• Description of the task: Set down all of the data that follows word for word, without the images.

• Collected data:
════════

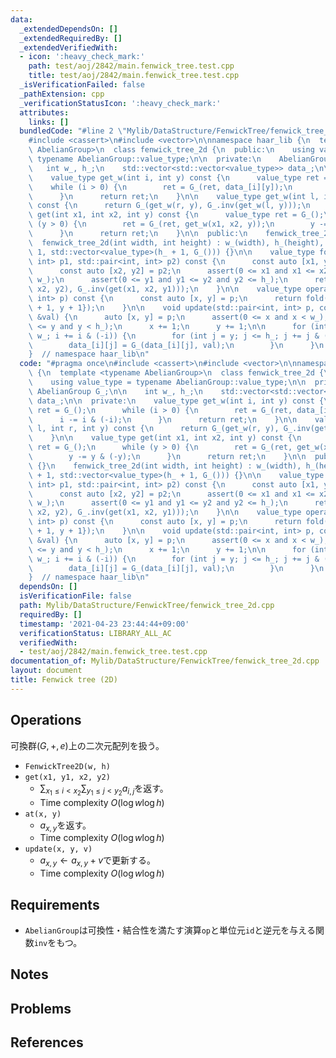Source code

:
 ```yaml
---
data:
  _extendedDependsOn: []
  _extendedRequiredBy: []
  _extendedVerifiedWith:
  - icon: ':heavy_check_mark:'
    path: test/aoj/2842/main.fenwick_tree.test.cpp
    title: test/aoj/2842/main.fenwick_tree.test.cpp
  _isVerificationFailed: false
  _pathExtension: cpp
  _verificationStatusIcon: ':heavy_check_mark:'
  attributes:
    links: []
  bundledCode: "#line 2 \"Mylib/DataStructure/FenwickTree/fenwick_tree_2d.cpp\"\n\
    #include <cassert>\n#include <vector>\n\nnamespace haar_lib {\n  template <typename\
    \ AbelianGroup>\n  class fenwick_tree_2d {\n  public:\n    using value_type =\
    \ typename AbelianGroup::value_type;\n\n  private:\n    AbelianGroup G_;\n\n \
    \   int w_, h_;\n    std::vector<std::vector<value_type>> data_;\n\n  private:\n\
    \    value_type get_w(int i, int y) const {\n      value_type ret = G_();\n  \
    \    while (i > 0) {\n        ret = G_(ret, data_[i][y]);\n        i -= i & (-i);\n\
    \      }\n      return ret;\n    }\n\n    value_type get_w(int l, int r, int y)\
    \ const {\n      return G_(get_w(r, y), G_.inv(get_w(l, y)));\n    }\n\n    value_type\
    \ get(int x1, int x2, int y) const {\n      value_type ret = G_();\n      while\
    \ (y > 0) {\n        ret = G_(ret, get_w(x1, x2, y));\n        y -= y & (-y);\n\
    \      }\n      return ret;\n    }\n\n  public:\n    fenwick_tree_2d() {}\n  \
    \  fenwick_tree_2d(int width, int height) : w_(width), h_(height), data_(w_ +\
    \ 1, std::vector<value_type>(h_ + 1, G_())) {}\n\n    value_type fold(std::pair<int,\
    \ int> p1, std::pair<int, int> p2) const {\n      const auto [x1, y1] = p1;\n\
    \      const auto [x2, y2] = p2;\n      assert(0 <= x1 and x1 <= x2 and x2 <=\
    \ w_);\n      assert(0 <= y1 and y1 <= y2 and y2 <= h_);\n      return G_(get(x1,\
    \ x2, y2), G_.inv(get(x1, x2, y1)));\n    }\n\n    value_type operator[](std::pair<int,\
    \ int> p) const {\n      const auto [x, y] = p;\n      return fold({x, y}, {x\
    \ + 1, y + 1});\n    }\n\n    void update(std::pair<int, int> p, const value_type\
    \ &val) {\n      auto [x, y] = p;\n      assert(0 <= x and x < w_);\n      assert(0\
    \ <= y and y < h_);\n      x += 1;\n      y += 1;\n\n      for (int i = x; i <=\
    \ w_; i += i & (-i)) {\n        for (int j = y; j <= h_; j += j & (-j)) {\n  \
    \        data_[i][j] = G_(data_[i][j], val);\n        }\n      }\n    }\n  };\n\
    }  // namespace haar_lib\n"
  code: "#pragma once\n#include <cassert>\n#include <vector>\n\nnamespace haar_lib\
    \ {\n  template <typename AbelianGroup>\n  class fenwick_tree_2d {\n  public:\n\
    \    using value_type = typename AbelianGroup::value_type;\n\n  private:\n   \
    \ AbelianGroup G_;\n\n    int w_, h_;\n    std::vector<std::vector<value_type>>\
    \ data_;\n\n  private:\n    value_type get_w(int i, int y) const {\n      value_type\
    \ ret = G_();\n      while (i > 0) {\n        ret = G_(ret, data_[i][y]);\n  \
    \      i -= i & (-i);\n      }\n      return ret;\n    }\n\n    value_type get_w(int\
    \ l, int r, int y) const {\n      return G_(get_w(r, y), G_.inv(get_w(l, y)));\n\
    \    }\n\n    value_type get(int x1, int x2, int y) const {\n      value_type\
    \ ret = G_();\n      while (y > 0) {\n        ret = G_(ret, get_w(x1, x2, y));\n\
    \        y -= y & (-y);\n      }\n      return ret;\n    }\n\n  public:\n    fenwick_tree_2d()\
    \ {}\n    fenwick_tree_2d(int width, int height) : w_(width), h_(height), data_(w_\
    \ + 1, std::vector<value_type>(h_ + 1, G_())) {}\n\n    value_type fold(std::pair<int,\
    \ int> p1, std::pair<int, int> p2) const {\n      const auto [x1, y1] = p1;\n\
    \      const auto [x2, y2] = p2;\n      assert(0 <= x1 and x1 <= x2 and x2 <=\
    \ w_);\n      assert(0 <= y1 and y1 <= y2 and y2 <= h_);\n      return G_(get(x1,\
    \ x2, y2), G_.inv(get(x1, x2, y1)));\n    }\n\n    value_type operator[](std::pair<int,\
    \ int> p) const {\n      const auto [x, y] = p;\n      return fold({x, y}, {x\
    \ + 1, y + 1});\n    }\n\n    void update(std::pair<int, int> p, const value_type\
    \ &val) {\n      auto [x, y] = p;\n      assert(0 <= x and x < w_);\n      assert(0\
    \ <= y and y < h_);\n      x += 1;\n      y += 1;\n\n      for (int i = x; i <=\
    \ w_; i += i & (-i)) {\n        for (int j = y; j <= h_; j += j & (-j)) {\n  \
    \        data_[i][j] = G_(data_[i][j], val);\n        }\n      }\n    }\n  };\n\
    }  // namespace haar_lib\n"
  dependsOn: []
  isVerificationFile: false
  path: Mylib/DataStructure/FenwickTree/fenwick_tree_2d.cpp
  requiredBy: []
  timestamp: '2021-04-23 23:44:44+09:00'
  verificationStatus: LIBRARY_ALL_AC
  verifiedWith:
  - test/aoj/2842/main.fenwick_tree.test.cpp
documentation_of: Mylib/DataStructure/FenwickTree/fenwick_tree_2d.cpp
layout: document
title: Fenwick tree (2D)
---
```


## Operations
可換群$(G, +, e)$上の二次元配列を扱う。
- `FenwickTree2D(w, h)`
- `get(x1, y1, x2, y2)`
	- $\sum_{x_1 \le i \lt x_2} \sum_{y_1 \le j \lt y_2} a_{i, j}$を返す。
	- Time complexity $O(\log w \log h)$
- `at(x, y)`
	- $a_{x, y}$を返す。
	- Time complexity $O(\log w \log h)$
- `update(x, y, v)`
	- $a_{x, y} \leftarrow a_{x, y} + v$で更新する。
	- Time complexity $O(\log w \log h)$

## Requirements

- `AbelianGroup`は可換性・結合性を満たす演算`op`と単位元`id`と逆元を与える関数`inv`をもつ。

## Notes

## Problems

## References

════════

• Result for this task:
Source code

:
 ```yaml
---
data:
  _extendedDependsOn: []
  _extendedRequiredBy: []
  _extendedVerifiedWith:
  - icon: ':heavy_check_mark:'
    path: test/aoj/2842/main.fenwick_tree.test.cpp
    title: test/aoj/2842/main.fenwick_tree.test.cpp
  _isVerificationFailed: false
  _pathExtension: cpp
  _verificationStatusIcon: ':heavy_check_mark:'
  attributes:
    links: []
  bundledCode: "#line 2 \"Mylib/DataStructure/FenwickTree/fenwick_tree_2d.cpp\"\n\
    #include <cassert>\n#include <vector>\n\nnamespace haar_lib {\n  template <typename\
    \ AbelianGroup>\n  class fenwick_tree_2d {\n  public:\n    using value_type =\
    \ typename AbelianGroup::value_type;\n\n  private:\n    AbelianGroup G_;\n\n \
    \   int w_, h_;\n    std::vector<std::vector<value_type>> data_;\n\n  private:\n\
    \    value_type get_w(int i, int y) const {\n      value_type ret = G_();\n  \
    \    while (i > 0) {\n        ret = G_(ret, data_[i][y]);\n        i -= i & (-i);\n\
    \      }\n      return ret;\n    }\n\n    value_type get_w(int l, int r, int y)\
    \ const {\n      return G_(get_w(r, y), G_.inv(get_w(l, y)));\n    }\n\n    value_type\
    \ get(int x1, int x2, int y) const {\n      value_type ret = G_();\n      while\
    \ (y > 0) {\n        ret = G_(ret, get_w(x1, x2, y));\n        y -= y & (-y);\n\
    \      }\n      return ret;\n    }\n\n  public:\n    fenwick_tree_2d() {}\n  \
    \  fenwick_tree_2d(int width, int height) : w_(width), h_(height), data_(w_ +\
    \ 1, std::vector<value_type>(h_ + 1, G_())) {}\n\n    value_type fold(std::pair<int,\
    \ int> p1, std::pair<int, int> p2) const {\n      const auto [x1, y1] = p1;\n\
    \      const auto [x2, y2] = p2;\n      assert(0 <= x1 and x1 <= x2 and x2 <=\
    \ w_);\n      assert(0 <= y1 and y1 <= y2 and y2 <= h_);\n      return G_(get(x1,\
    \ x2, y2), G_.inv(get(x1, x2, y1)));\n    }\n\n    value_type operator[](std::pair<int,\
    \ int> p) const {\n      const auto [x, y] = p;\n      return fold({x, y}, {x\
    \ + 1, y + 1});\n    }\n\n    void update(std::pair<int, int> p, const value_type\
    \ &val) {\n      auto [x, y] = p;\n      assert(0 <= x and x < w_);\n      assert(0\
    \ <= y and y < h_);\n      x += 1;\n      y += 1;\n\n      for (int i = x; i <=\
    \ w_; i += i & (-i)) {\n        for (int j = y; j <= h_; j += j & (-j)) {\n  \
    \        data_[i][j] = G_(data_[i][j], val);\n        }\n      }\n    }\n  };\n\
    }  // namespace haar_lib\n"
  code: "#pragma once\n#include <cassert>\n#include <vector>\n\nnamespace haar_lib\
    \ {\n  template <typename AbelianGroup>\n  class fenwick_tree_2d {\n  public:\n\
    \    using value_type = typename AbelianGroup::value_type;\n\n  private:\n   \
    \ AbelianGroup G_;\n\n    int w_, h_;\n    std::vector<std::vector<value_type>>\
    \ data_;\n\n  private:\n    value_type get_w(int i, int y) const {\n      value_type\
    \ ret = G_();\n      while (i > 0) {\n        ret = G_(ret, data_[i][y]);\n  \
    \      i -= i & (-i);\n      }\n      return ret;\n    }\n\n    value_type get_w(int\
    \ l, int r, int y) const {\n      return G_(get_w(r, y), G_.inv(get_w(l, y)));\n\
    \    }\n\n    value_type get(int x1, int x2, int y) const {\n      value_type\
    \ ret = G_();\n      while (y > 0) {\n        ret = G_(ret, get_w(x1, x2, y));\n\
    \        y -= y & (-y);\n      }\n      return ret;\n    }\n\n  public:\n    fenwick_tree_2d()\
    \ {}\n    fenwick_tree_2d(int width, int height) : w_(width), h_(height), data_(w_\
    \ + 1, std::vector<value_type>(h_ + 1, G_())) {}\n\n    value_type fold(std::pair<int,\
    \ int> p1, std::pair<int, int> p2) const {\n      const auto [x1, y1] = p1;\n\
    \      const auto [x2, y2] = p2;\n      assert(0 <= x1 and x1 <= x2 and x2 <=\
    \ w_);\n      assert(0 <= y1 and y1 <= y2 and y2 <= h_);\n      return G_(get(x1,\
    \ x2, y2), G_.inv(get(x1, x2, y1)));\n    }\n\n    value_type operator[](std::pair<int,\
    \ int> p) const {\n      const auto [x, y] = p;\n      return fold({x, y}, {x\
    \ + 1, y + 1});\n    }\n\n    void update(std::pair<int, int> p, const value_type\
    \ &val) {\n      auto [x, y] = p;\n      assert(0 <= x and x < w_);\n      assert(0\
    \ <= y and y < h_);\n      x += 1;\n      y += 1;\n\n      for (int i = x; i <=\
    \ w_; i += i & (-i)) {\n        for (int j = y; j <= h_; j += j & (-j)) {\n  \
    \        data_[i][j] = G_(data_[i][j], val);\n        }\n      }\n    }\n  };\n\
    }  // namespace haar_lib\n"
  dependsOn: []
  isVerificationFile: false
  path: Mylib/DataStructure/FenwickTree/fenwick_tree_2d.cpp
  requiredBy: []
  timestamp: '2021-04-23 23:44:44+09:00'
  verificationStatus: LIBRARY_ALL_AC
  verifiedWith:
  - test/aoj/2842/main.fenwick_tree.test.cpp
documentation_of: Mylib/DataStructure/FenwickTree/fenwick_tree_2d.cpp
layout: document
title: Fenwick tree (2D)
---
```


## Operations
可換群$(G, +, e)$上の二次元配列を扱う。
- `FenwickTree2D(w, h)`
- `get(x1, y1, x2, y2)`
	- $\sum_{x_1 \le i \lt x_2} \sum_{y_1 \le j \lt y_2} a_{i, j}$を返す。
	- Time complexity $O(\log w \log h)$
- `at(x, y)`
	- $a_{x, y}$を返す。
	- Time complexity $O(\log w \log h)$
- `update(x, y, v)`
	- $a_{x, y} \leftarrow a_{x, y} + v$で更新する。
	- Time complexity $O(\log w \log h)$

## Requirements

- `AbelianGroup`は可換性・結合性を満たす演算`op`と単位元`id`と逆元を与える関数`inv`をもつ。

## Notes

## Problems

## References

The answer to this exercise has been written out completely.